Sanji, chain-smoking his third cigarette: "I'm fine, I'll do this… I just… I don't like lying about something as significant as marriage, alright? I know it's stupid, but that's just how I am."
Luffy, perking up from where one might have thought he wasn't paying attention at all: "Oi, Sanji, promise to protect Zoro?"
Sanji, puffing out smoke: "Obviously, the Marimo would get lost within all of two seconds without me having his back."
Luffy: "Good! Now, Zoro--!"
Zoro, already rising to the bait: "Oi, if anyone is protecting anyone, I'll be guarding your lanky ass, shit cook!"
Luffy, laughing: "Alright, then as the captain of this ship I hereby pronounce you married!"
Zoro:
Sanji:
Robin: "Oh my, congratulations!"
Brook: bursts into song
Luffy, grinning at Sanji: "See, now it's not a lie anymore, so you don't have to feel bad about calling Zoro your husband."
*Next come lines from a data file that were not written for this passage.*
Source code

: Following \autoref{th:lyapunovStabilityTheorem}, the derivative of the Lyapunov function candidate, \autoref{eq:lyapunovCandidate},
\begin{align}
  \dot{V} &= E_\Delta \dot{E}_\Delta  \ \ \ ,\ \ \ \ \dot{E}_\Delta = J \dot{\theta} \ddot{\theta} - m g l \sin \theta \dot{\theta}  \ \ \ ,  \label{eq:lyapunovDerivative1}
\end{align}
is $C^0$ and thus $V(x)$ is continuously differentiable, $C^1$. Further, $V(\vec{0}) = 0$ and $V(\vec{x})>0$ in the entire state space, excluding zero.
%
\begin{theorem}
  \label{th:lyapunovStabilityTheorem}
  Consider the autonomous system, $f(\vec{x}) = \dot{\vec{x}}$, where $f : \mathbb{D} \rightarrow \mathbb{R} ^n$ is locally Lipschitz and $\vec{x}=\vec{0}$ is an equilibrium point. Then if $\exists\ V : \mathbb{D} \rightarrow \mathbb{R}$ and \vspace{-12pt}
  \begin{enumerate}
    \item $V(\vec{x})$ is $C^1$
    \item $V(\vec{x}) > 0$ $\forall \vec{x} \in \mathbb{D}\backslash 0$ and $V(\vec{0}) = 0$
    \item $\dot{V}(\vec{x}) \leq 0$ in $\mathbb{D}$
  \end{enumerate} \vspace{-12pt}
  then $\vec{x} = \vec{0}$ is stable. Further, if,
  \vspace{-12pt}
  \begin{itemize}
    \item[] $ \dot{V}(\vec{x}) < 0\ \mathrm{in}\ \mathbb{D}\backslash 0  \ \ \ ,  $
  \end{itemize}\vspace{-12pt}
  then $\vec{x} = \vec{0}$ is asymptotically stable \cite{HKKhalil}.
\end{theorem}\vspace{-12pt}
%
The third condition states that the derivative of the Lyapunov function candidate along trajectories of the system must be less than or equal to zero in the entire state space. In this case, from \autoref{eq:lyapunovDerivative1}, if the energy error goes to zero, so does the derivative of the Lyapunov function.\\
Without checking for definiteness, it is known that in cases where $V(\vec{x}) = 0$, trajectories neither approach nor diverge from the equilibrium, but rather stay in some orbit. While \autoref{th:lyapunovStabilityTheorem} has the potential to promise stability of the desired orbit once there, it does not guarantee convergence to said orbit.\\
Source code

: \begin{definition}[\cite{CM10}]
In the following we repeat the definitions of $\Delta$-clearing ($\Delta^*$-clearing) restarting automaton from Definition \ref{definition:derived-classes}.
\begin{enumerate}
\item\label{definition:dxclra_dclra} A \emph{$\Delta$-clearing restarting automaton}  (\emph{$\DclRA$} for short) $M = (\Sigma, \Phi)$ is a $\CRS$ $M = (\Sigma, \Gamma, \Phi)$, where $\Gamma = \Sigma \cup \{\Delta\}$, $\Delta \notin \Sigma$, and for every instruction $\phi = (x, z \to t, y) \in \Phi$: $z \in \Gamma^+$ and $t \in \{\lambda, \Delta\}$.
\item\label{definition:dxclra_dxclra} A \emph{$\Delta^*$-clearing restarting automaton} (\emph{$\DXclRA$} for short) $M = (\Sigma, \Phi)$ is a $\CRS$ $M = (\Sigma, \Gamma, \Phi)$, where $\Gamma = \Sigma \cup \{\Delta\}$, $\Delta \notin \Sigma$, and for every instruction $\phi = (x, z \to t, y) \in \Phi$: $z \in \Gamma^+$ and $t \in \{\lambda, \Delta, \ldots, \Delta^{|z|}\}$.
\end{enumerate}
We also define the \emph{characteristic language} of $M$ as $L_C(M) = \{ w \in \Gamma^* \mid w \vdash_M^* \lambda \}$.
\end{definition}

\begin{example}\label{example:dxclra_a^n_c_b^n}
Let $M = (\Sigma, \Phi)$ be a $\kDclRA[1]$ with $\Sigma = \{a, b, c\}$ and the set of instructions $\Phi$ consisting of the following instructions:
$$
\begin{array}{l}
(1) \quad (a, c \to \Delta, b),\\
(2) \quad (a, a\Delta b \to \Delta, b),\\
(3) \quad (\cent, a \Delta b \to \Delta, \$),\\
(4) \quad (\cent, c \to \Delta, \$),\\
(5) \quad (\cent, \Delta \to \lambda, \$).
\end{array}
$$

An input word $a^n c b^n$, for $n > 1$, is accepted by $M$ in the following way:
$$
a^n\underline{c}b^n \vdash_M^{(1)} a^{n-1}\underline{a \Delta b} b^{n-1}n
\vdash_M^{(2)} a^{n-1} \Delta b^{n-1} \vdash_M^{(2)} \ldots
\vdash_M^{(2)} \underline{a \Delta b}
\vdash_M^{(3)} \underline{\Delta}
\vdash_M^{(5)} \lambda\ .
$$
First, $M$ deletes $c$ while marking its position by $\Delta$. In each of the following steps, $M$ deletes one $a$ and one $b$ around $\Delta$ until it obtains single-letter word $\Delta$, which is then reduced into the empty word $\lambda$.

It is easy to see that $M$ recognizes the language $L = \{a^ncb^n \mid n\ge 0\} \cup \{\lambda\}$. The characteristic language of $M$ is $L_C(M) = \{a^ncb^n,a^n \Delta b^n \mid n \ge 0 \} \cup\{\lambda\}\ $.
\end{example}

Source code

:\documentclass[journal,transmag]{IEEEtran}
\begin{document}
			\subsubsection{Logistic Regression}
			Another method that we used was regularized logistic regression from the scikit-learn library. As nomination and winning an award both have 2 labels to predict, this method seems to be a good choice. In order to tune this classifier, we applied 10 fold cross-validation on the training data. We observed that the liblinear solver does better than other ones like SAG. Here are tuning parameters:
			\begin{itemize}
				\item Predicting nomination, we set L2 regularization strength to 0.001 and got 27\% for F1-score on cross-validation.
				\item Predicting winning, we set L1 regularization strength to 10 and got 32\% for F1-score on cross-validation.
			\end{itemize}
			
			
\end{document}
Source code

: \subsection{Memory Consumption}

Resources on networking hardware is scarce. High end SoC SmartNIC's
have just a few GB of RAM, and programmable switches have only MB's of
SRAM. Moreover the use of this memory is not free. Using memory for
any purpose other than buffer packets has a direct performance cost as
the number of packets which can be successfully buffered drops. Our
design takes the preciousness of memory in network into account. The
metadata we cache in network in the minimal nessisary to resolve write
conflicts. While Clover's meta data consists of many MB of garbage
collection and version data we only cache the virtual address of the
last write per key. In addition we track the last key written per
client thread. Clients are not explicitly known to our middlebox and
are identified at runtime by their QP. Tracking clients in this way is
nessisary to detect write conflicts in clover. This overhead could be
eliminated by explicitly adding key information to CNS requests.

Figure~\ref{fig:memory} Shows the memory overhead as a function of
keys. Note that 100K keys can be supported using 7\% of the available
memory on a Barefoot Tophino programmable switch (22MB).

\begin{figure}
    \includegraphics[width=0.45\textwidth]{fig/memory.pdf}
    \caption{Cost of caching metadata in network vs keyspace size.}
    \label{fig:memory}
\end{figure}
Zoro: "LUFFY!!! YOU CAN'T JUST--"
Sanji: wordlessly walks off to get ready for the mission
Usopp: "Wait, wait!" runs after Sanji, grabbing his wrist
Sanji: stares
Usopp, sweating nervously: "Need your ring size…"
Sanji: staring intensifies
Usopp, scurrying off as quickly as humanly possible: "Wedding gift!"
Luffy, in the distance, still being yelled at by Zoro: "Too bad we don't have time to celebrate, I really want some wedding cake… :("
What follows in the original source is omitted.